=== Section Start ===

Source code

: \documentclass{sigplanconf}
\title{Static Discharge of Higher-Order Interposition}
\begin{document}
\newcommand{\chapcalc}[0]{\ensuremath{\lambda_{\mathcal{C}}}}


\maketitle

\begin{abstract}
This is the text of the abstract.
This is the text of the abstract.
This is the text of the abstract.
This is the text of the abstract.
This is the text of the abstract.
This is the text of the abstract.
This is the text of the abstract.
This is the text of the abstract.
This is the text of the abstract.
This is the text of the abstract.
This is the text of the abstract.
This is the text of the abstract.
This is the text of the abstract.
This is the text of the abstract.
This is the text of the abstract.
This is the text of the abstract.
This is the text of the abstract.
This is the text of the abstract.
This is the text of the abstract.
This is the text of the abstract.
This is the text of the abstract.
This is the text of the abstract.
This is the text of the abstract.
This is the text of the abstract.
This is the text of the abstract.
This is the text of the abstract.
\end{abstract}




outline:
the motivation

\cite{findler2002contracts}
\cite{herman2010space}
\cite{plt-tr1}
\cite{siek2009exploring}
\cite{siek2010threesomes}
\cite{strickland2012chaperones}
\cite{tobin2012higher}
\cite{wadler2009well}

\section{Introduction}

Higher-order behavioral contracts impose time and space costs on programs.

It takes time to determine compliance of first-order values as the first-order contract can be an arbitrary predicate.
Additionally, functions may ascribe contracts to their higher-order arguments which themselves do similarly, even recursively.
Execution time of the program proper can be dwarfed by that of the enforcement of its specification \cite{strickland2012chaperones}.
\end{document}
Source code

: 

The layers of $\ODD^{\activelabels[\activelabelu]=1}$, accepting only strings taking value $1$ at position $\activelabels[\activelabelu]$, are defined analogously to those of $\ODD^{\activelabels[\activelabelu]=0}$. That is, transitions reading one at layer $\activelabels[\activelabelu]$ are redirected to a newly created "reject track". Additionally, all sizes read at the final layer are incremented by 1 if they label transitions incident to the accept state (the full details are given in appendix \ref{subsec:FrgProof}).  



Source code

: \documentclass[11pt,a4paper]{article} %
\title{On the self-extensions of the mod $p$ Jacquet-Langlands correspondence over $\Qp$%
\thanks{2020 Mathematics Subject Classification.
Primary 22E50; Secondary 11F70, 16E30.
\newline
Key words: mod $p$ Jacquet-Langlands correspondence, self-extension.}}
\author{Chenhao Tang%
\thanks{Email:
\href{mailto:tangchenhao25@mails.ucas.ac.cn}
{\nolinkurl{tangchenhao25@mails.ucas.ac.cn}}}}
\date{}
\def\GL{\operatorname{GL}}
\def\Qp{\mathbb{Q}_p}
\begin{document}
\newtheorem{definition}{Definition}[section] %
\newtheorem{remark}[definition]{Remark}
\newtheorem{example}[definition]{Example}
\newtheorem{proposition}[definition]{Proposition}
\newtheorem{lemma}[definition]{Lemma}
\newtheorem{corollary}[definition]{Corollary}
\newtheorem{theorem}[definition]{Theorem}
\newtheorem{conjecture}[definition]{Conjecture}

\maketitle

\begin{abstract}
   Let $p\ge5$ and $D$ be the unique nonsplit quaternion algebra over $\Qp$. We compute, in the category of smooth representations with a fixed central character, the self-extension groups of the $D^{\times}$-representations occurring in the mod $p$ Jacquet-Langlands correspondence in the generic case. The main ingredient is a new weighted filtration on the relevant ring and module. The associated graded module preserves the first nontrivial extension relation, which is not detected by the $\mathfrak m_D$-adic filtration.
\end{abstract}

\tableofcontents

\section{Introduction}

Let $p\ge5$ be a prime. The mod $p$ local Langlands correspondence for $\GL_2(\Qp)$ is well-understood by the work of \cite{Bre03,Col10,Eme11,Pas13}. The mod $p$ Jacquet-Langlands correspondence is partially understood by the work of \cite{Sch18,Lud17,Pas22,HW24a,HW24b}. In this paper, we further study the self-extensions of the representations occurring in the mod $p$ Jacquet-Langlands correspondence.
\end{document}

=== Section End ===
=== Section Start ===

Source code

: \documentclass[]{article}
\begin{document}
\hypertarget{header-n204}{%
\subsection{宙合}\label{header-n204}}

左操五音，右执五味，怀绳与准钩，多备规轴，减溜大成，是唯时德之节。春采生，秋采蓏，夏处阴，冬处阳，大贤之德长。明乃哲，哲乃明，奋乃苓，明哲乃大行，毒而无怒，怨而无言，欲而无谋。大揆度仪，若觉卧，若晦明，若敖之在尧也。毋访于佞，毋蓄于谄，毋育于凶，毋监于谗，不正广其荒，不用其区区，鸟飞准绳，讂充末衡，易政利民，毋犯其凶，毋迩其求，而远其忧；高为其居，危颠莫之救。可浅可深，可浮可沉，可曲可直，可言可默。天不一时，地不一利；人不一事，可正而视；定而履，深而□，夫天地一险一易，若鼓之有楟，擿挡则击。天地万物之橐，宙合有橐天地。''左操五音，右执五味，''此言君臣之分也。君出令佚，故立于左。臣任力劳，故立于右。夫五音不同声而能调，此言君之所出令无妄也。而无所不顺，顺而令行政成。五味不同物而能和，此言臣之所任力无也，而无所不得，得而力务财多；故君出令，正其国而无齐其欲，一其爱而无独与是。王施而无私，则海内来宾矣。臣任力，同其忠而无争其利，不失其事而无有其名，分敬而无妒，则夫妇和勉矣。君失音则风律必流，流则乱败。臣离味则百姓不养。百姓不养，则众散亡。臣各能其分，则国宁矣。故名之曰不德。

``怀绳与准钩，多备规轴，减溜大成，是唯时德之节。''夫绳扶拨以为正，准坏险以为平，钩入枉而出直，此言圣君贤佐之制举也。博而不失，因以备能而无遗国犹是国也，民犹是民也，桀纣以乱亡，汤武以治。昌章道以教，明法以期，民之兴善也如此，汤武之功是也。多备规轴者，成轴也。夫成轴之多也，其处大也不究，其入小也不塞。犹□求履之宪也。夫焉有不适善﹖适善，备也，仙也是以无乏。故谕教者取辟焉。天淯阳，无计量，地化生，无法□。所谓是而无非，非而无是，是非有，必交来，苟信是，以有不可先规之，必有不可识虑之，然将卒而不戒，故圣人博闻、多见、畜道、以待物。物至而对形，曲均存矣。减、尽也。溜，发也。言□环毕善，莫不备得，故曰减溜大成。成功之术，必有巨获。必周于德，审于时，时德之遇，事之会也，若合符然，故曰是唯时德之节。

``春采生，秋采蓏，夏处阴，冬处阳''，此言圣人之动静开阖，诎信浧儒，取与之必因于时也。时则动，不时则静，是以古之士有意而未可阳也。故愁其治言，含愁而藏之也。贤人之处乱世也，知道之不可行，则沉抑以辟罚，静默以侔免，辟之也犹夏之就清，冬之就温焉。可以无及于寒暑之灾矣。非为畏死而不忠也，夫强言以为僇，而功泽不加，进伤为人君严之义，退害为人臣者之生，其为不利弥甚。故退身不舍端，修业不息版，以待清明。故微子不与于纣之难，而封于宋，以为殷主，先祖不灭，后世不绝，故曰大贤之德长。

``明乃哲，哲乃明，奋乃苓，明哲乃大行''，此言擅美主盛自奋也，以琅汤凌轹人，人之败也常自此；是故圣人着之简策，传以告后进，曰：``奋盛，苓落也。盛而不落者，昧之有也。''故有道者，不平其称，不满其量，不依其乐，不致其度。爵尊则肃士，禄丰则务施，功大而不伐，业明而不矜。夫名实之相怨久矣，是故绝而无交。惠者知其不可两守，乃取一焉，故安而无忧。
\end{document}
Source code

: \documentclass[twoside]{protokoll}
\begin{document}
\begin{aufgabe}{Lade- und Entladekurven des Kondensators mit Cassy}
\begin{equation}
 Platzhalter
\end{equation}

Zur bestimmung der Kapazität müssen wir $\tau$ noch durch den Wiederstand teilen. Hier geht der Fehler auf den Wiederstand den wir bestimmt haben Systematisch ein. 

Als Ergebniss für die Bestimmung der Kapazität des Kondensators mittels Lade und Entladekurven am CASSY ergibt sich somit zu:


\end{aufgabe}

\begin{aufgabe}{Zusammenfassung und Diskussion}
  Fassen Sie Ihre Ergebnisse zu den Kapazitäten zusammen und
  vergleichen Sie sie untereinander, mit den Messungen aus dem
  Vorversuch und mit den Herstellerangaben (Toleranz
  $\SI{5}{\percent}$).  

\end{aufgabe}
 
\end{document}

=== Section End ===

TO DO » Report every line of the data in which "over" appears.

COMPLETED TASK »
\title{On the self-extensions of the mod $p$ Jacquet-Langlands correspondence over $\Qp$%
   Let $p\ge5$ and $D$ be the unique nonsplit quaternion algebra over $\Qp$. We compute, in the category of smooth representations with a fixed central character, the self-extension groups of the $D^{\times}$-representations occurring in the mod $p$ Jacquet-Langlands correspondence in the generic case. The main ingredient is a new weighted filtration on the relevant ring and module. The associated graded module preserves the first nontrivial extension relation, which is not detected by the $\mathfrak m_D$-adic filtration.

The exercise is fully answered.